When wedge and mallet are at work, preparing my provision of firewood under the grey sky that heralds winter, a favourite relaxation creates a welcome break in my daily output of prose. By my express orders, the woodman has selected the oldest and most ravaged trunks in his stack. My tastes bring a smile to his lips; he wonders by what whimsy I prefer wood that is worm-eaten--chirouna, as he calls it--to sound wood which burns so much better. I have my views on the subject; and the worthy man submits to them.
And now to us two, O my fine oak-trunk seamed with scars, gashed with wounds whence trickle the brown drops smelling of the tan-yard. The mallet drives home, the wedges bite, the wood splits. What do your flanks contain? Real treasures for my studies. In the dry and hollow parts, groups of various insects, capable of living through the bad season of the year, have taken up their winter quarters: in the low-roofed galleries, galleries which some Buprestis-beetle has built, Osmia-bees, working their paste of masticated leaves, have piled their cells, one above the other; in the deserted chambers and vestibules, Megachiles (2) have arranged their leafy jars; in the live wood, filled with juicy saps, the larvae of the Capricorn (Cerambyx miles), the chief author of the oak's undoing, have set up their home.
Strange creatures, of a verity, are these grubs, for an insect of superior organization: bits of intestines crawling about! At this time of year, the middle of autumn, I meet them of two different ages. The older are almost as thick as one's finger; the others hardly attain the diameter of a pencil. I find, in addition, pupae more or less fully coloured, perfect insects, with a distended abdomen, ready to leave the trunk when the hot weather comes again. Life inside the wood, therefore, lasts three years. How is this long period of solitude and captivity spent? In wandering lazily through the thickness of the oak, in making roads whose rubbish serves as food. The horse in Job swallows the ground in a figure of speech; the Capricorn's grub literally eats its way (3). With its carpenter's gouge, a strong black mandible, short, devoid of notches, scooped into a sharp-edged spoon, it digs the opening of its tunnel. The piece cut out is a mouthful which, as it enters the stomach, yields its scanty juices and accumulates behind the worker in heaps of wormed wood. The refuse leaves room in front by passing through the worker. A labour at once of nutrition and of road-making, the path is devoured while constructed; it is blocked behind as it makes way ahead. That, however, is how all the borers who look to wood for victuals and lodging set about their business.
For the harsh work of its two gouges, or curved chisels, the larva of the Capricorn concentrates its muscular strength in the front of its body, which swells into a pestle-head. The Buprestis-grubs, those other industrious carpenters, adopt a similar form; they even exaggerate their pestle. The part that toils and carves hard wood requires a robust structure; the rest of the body, which has but to follow after, continues slim. The essential thing is that the implement of the jaws should possess a solid support and a powerful motor. The Cerambyx-larva strengthens its chisels with a stout, black, horny armour that surrounds the mouth; yet, apart from its skull and its equipment of tools, the grub has a skin as fine as satin and white as ivory. This dead white comes from a copious layer of grease which the animal's spare diet would not lead us to suspect. True, it has nothing to do, at every hour of the day and night, but gnaw. The quantity of wood that passes into its stomach makes up for the dearth of nourishing elements.

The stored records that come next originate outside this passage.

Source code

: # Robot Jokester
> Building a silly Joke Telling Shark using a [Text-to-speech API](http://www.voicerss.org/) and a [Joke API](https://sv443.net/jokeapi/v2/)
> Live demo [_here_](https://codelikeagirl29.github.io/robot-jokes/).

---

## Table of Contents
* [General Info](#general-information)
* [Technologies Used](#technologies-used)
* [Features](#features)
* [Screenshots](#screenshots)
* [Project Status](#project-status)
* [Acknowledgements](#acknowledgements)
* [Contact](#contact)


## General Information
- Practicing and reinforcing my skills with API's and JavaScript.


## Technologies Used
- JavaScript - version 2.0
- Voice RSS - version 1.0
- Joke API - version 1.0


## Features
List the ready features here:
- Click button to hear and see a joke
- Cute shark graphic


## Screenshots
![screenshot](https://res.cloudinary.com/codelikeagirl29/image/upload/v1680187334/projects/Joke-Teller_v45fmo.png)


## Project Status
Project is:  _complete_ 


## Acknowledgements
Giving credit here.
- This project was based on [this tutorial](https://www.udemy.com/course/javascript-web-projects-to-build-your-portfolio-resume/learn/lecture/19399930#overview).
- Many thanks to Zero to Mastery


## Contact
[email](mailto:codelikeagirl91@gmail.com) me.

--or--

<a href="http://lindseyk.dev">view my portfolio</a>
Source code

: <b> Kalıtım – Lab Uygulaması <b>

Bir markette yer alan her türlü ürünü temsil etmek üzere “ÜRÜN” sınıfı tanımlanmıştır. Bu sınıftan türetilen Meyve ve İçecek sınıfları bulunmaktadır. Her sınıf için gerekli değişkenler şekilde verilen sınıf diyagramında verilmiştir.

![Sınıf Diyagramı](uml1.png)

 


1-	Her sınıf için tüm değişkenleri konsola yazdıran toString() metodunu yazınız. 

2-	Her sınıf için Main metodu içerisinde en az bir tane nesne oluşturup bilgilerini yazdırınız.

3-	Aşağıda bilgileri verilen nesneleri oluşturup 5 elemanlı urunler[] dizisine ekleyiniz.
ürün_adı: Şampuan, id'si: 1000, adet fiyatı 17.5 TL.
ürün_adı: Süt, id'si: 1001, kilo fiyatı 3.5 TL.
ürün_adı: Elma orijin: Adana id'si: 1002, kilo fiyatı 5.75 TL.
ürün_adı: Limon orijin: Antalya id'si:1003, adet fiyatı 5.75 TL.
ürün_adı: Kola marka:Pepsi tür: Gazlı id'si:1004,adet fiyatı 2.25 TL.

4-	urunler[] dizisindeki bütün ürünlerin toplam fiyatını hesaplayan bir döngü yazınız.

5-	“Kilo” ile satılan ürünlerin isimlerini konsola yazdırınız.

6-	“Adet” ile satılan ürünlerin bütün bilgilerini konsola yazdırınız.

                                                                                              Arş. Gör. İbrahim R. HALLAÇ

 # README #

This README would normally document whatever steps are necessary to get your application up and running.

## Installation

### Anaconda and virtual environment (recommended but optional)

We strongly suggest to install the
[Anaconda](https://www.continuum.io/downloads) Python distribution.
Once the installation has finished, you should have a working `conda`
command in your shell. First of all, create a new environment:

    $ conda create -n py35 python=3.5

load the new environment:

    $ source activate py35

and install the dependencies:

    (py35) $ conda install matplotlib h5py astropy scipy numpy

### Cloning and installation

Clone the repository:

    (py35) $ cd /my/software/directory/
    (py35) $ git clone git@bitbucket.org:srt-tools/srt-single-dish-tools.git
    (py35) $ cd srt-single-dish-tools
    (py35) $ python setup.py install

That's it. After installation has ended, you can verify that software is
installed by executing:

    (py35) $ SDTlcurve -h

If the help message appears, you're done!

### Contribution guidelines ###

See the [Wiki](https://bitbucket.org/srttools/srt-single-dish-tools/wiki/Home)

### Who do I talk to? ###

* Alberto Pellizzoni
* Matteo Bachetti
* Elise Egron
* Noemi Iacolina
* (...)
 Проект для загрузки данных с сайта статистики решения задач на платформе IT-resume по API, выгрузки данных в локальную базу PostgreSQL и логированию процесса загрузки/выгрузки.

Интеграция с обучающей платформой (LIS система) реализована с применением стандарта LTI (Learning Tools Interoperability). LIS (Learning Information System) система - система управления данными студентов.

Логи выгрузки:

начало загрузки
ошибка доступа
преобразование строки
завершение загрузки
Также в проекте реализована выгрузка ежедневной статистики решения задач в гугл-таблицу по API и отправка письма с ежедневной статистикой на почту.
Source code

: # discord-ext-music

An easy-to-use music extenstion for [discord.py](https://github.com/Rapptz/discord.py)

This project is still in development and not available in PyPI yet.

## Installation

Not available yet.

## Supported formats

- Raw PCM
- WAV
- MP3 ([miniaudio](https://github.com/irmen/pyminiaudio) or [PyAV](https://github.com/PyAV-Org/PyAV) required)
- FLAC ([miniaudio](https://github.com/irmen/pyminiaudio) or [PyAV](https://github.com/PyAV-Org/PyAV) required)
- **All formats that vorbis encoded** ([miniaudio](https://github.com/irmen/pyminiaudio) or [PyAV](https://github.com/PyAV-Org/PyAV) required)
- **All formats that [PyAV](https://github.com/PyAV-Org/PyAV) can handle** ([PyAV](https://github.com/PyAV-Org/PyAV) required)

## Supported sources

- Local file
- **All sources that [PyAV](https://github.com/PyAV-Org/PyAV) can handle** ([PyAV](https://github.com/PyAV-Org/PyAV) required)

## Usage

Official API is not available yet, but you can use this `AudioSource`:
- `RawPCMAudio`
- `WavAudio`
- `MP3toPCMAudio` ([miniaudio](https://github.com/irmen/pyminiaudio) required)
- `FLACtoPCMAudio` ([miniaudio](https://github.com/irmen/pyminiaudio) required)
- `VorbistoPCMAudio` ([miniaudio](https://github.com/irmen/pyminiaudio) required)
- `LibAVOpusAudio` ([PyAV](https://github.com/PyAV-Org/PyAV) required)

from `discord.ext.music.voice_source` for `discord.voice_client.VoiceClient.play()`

The legs, consisting of three pieces, the first globular, the last sharp-pointed, are mere rudiments, vestiges. They are hardly a millimetre long (4). For this reason they are of no use whatever for walking; they do not even bear upon the supporting surface, being kept off it by the obesity of the chest. The organs of locomotion are something altogether different. The grub of the Capricorn moves at the same time on its back and belly; instead of the useless legs of the thorax, it has a walking-apparatus almost resembling feet, which appear, contrary to every rule, on the dorsal surface.
The first seven segments of the abdomen have, both above and below, a four-sided facet, bristling with rough protuberances. This the grub can either expand or contract, making it stick out or lie flat at will. The upper facets consist of two excrescences separated by the mid-dorsal line; the lower ones have not this divided appearance. These are the organs of locomotion, the ambulacra. When the larva wishes to move forwards, it expands its hinder ambulacra, those on the back as well as those on the belly, and contracts its front ones. Fixed to the side of the narrow gallery by their ridges, the hind-pads give the grub a purchase. The flattening of the fore-pads, by decreasing the diameter, allows it to slip forward and to take half a step. To complete the step the hind-quarters have to be brought up the same distance. With this object, the front pads fill out and provide support, while those behind shrink and leave free scope for their segments to contract.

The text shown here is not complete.